═════ PROVIDED RECORDS
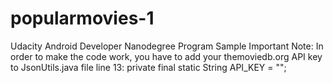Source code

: # popularmovies-1
Udacity Android Developer Nanodegree Program Sample
Important Note: In order to make the code work, you have to add your themoviedb.org API key to JsonUtils.java file line 13:
private final static String API_KEY = "<The MovieDB API Key>";
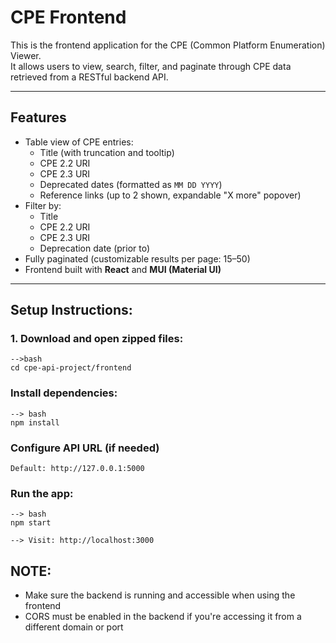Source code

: # CPE Frontend

This is the frontend application for the CPE (Common Platform Enumeration) Viewer.  
It allows users to view, search, filter, and paginate through CPE data retrieved from a RESTful backend API.

---

## Features

- Table view of CPE entries:
  - Title (with truncation and tooltip)
  - CPE 2.2 URI
  - CPE 2.3 URI
  - Deprecated dates (formatted as `MM DD YYYY`)
  - Reference links (up to 2 shown, expandable "X more" popover)
- Filter by:
  - Title
  - CPE 2.2 URI
  - CPE 2.3 URI
  - Deprecation date (prior to)
- Fully paginated (customizable results per page: 15–50)
- Frontend built with **React** and **MUI (Material UI)**

---

## Setup Instructions:

### 1. Download and open zipped files:

    -->bash
    cd cpe-api-project/frontend

### Install dependencies:

    --> bash
    npm install

### Configure API URL (if needed)

    Default: http://127.0.0.1:5000

### Run the app:

    --> bash
    npm start

    --> Visit: http://localhost:3000

## NOTE:
- Make sure the backend is running and accessible when using the frontend
- CORS must be enabled in the backend if you're accessing it from a different domain or port


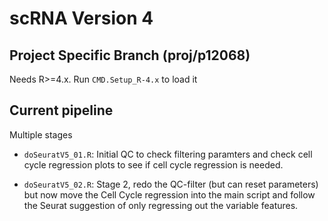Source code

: # scRNA Version 4

## Project Specific Branch (proj/p12068)

Needs R>=4.x. Run `CMD.Setup_R-4.x` to load it

## Current pipeline

Multiple stages

- `doSeuratV5_01.R`: Initial QC to check filtering paramters and check cell cycle regression plots to see if cell cycle regression is needed.

- `doSeuratV5_02.R`: Stage 2, redo the QC-filter (but can reset parameters) but now move the Cell Cycle regression into the main script and follow the Seurat suggestion of only regressing out the variable features.



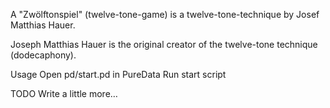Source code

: A \"Zwölftonspiel\" (twelve-tone-game) is a twelve-tone-technique by Josef Matthias Hauer.

Joseph Matthias Hauer is the original creator of the twelve-tone technique (dodecaphony).

Usage
    Open pd/start.pd in PureData
    Run start script

TODO Write a little more…

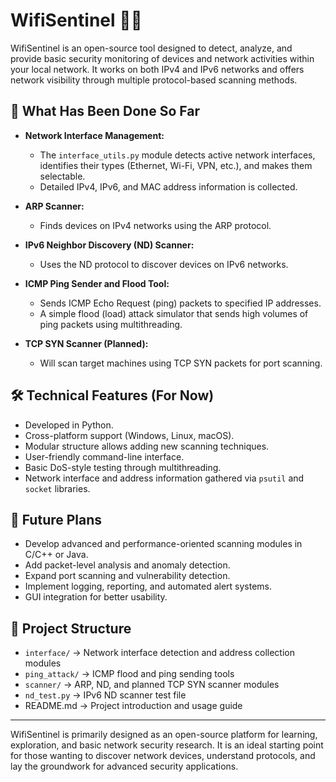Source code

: # WifiSentinel 🚨📡

WifiSentinel is an open-source tool designed to detect, analyze, and provide basic security monitoring of devices and network activities within your local network. It works on both IPv4 and IPv6 networks and offers network visibility through multiple protocol-based scanning methods.

## 🌟 What Has Been Done So Far

- **Network Interface Management:**  
  - The `interface_utils.py` module detects active network interfaces, identifies their types (Ethernet, Wi-Fi, VPN, etc.), and makes them selectable.  
  - Detailed IPv4, IPv6, and MAC address information is collected.

- **ARP Scanner:**  
  - Finds devices on IPv4 networks using the ARP protocol.

- **IPv6 Neighbor Discovery (ND) Scanner:**  
  - Uses the ND protocol to discover devices on IPv6 networks.

- **ICMP Ping Sender and Flood Tool:**  
  - Sends ICMP Echo Request (ping) packets to specified IP addresses.  
  - A simple flood (load) attack simulator that sends high volumes of ping packets using multithreading.

- **TCP SYN Scanner (Planned):**  
  - Will scan target machines using TCP SYN packets for port scanning.

## 🛠️ Technical Features (For Now)

- Developed in Python.
- Cross-platform support (Windows, Linux, macOS).
- Modular structure allows adding new scanning techniques.
- User-friendly command-line interface.
- Basic DoS-style testing through multithreading.
- Network interface and address information gathered via `psutil` and `socket` libraries.

## 🚧 Future Plans

- Develop advanced and performance-oriented scanning modules in C/C++ or Java.
- Add packet-level analysis and anomaly detection.
- Expand port scanning and vulnerability detection.
- Implement logging, reporting, and automated alert systems.
- GUI integration for better usability.

## 🧩 Project Structure

- `interface/` → Network interface detection and address collection modules  
- `ping_attack/` → ICMP flood and ping sending tools  
- `scanner/` → ARP, ND, and planned TCP SYN scanner modules  
- `nd_test.py` → IPv6 ND scanner test file  
- README.md → Project introduction and usage guide

---

WifiSentinel is primarily designed as an open-source platform for learning, exploration, and basic network security research. It is an ideal starting point for those wanting to discover network devices, understand protocols, and lay the groundwork for advanced security applications.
══════════
» **EXERCISE DIRECTIONS**:
The answer must be a word-for-word copy of all the entries, containing no pictures.

» **SOLUTION TO THE EXERCISE**:
Source code

: # popularmovies-1
Udacity Android Developer Nanodegree Program Sample
Important Note: In order to make the code work, you have to add your themoviedb.org API key to JsonUtils.java file line 13:
private final static String API_KEY = "<The MovieDB API Key>";
Source code

: # CPE Frontend

This is the frontend application for the CPE (Common Platform Enumeration) Viewer.  
It allows users to view, search, filter, and paginate through CPE data retrieved from a RESTful backend API.

---

## Features

- Table view of CPE entries:
  - Title (with truncation and tooltip)
  - CPE 2.2 URI
  - CPE 2.3 URI
  - Deprecated dates (formatted as `MM DD YYYY`)
  - Reference links (up to 2 shown, expandable "X more" popover)
- Filter by:
  - Title
  - CPE 2.2 URI
  - CPE 2.3 URI
  - Deprecation date (prior to)
- Fully paginated (customizable results per page: 15–50)
- Frontend built with **React** and **MUI (Material UI)**

---

## Setup Instructions:

### 1. Download and open zipped files:

    -->bash
    cd cpe-api-project/frontend

### Install dependencies:

    --> bash
    npm install

### Configure API URL (if needed)

    Default: http://127.0.0.1:5000

### Run the app:

    --> bash
    npm start

    --> Visit: http://localhost:3000

## NOTE:
- Make sure the backend is running and accessible when using the frontend
- CORS must be enabled in the backend if you're accessing it from a different domain or port


Source code

: # scRNA Version 4

## Project Specific Branch (proj/p12068)

Needs R>=4.x. Run `CMD.Setup_R-4.x` to load it

## Current pipeline

Multiple stages

- `doSeuratV5_01.R`: Initial QC to check filtering paramters and check cell cycle regression plots to see if cell cycle regression is needed.

- `doSeuratV5_02.R`: Stage 2, redo the QC-filter (but can reset parameters) but now move the Cell Cycle regression into the main script and follow the Seurat suggestion of only regressing out the variable features.



Source code

: A \"Zwölftonspiel\" (twelve-tone-game) is a twelve-tone-technique by Josef Matthias Hauer.

Joseph Matthias Hauer is the original creator of the twelve-tone technique (dodecaphony).

Usage
    Open pd/start.pd in PureData
    Run start script

TODO Write a little more…

Source code

: # WifiSentinel 🚨📡

WifiSentinel is an open-source tool designed to detect, analyze, and provide basic security monitoring of devices and network activities within your local network. It works on both IPv4 and IPv6 networks and offers network visibility through multiple protocol-based scanning methods.

## 🌟 What Has Been Done So Far

- **Network Interface Management:**  
  - The `interface_utils.py` module detects active network interfaces, identifies their types (Ethernet, Wi-Fi, VPN, etc.), and makes them selectable.  
  - Detailed IPv4, IPv6, and MAC address information is collected.

- **ARP Scanner:**  
  - Finds devices on IPv4 networks using the ARP protocol.

- **IPv6 Neighbor Discovery (ND) Scanner:**  
  - Uses the ND protocol to discover devices on IPv6 networks.

- **ICMP Ping Sender and Flood Tool:**  
  - Sends ICMP Echo Request (ping) packets to specified IP addresses.  
  - A simple flood (load) attack simulator that sends high volumes of ping packets using multithreading.

- **TCP SYN Scanner (Planned):**  
  - Will scan target machines using TCP SYN packets for port scanning.

## 🛠️ Technical Features (For Now)

- Developed in Python.
- Cross-platform support (Windows, Linux, macOS).
- Modular structure allows adding new scanning techniques.
- User-friendly command-line interface.
- Basic DoS-style testing through multithreading.
- Network interface and address information gathered via `psutil` and `socket` libraries.

## 🚧 Future Plans

- Develop advanced and performance-oriented scanning modules in C/C++ or Java.
- Add packet-level analysis and anomaly detection.
- Expand port scanning and vulnerability detection.
- Implement logging, reporting, and automated alert systems.
- GUI integration for better usability.

## 🧩 Project Structure

- `interface/` → Network interface detection and address collection modules  
- `ping_attack/` → ICMP flood and ping sending tools  
- `scanner/` → ARP, ND, and planned TCP SYN scanner modules  
- `nd_test.py` → IPv6 ND scanner test file  
- README.md → Project introduction and usage guide

---

WifiSentinel is primarily designed as an open-source platform for learning, exploration, and basic network security research. It is an ideal starting point for those wanting to discover network devices, understand protocols, and lay the groundwork for advanced security applications.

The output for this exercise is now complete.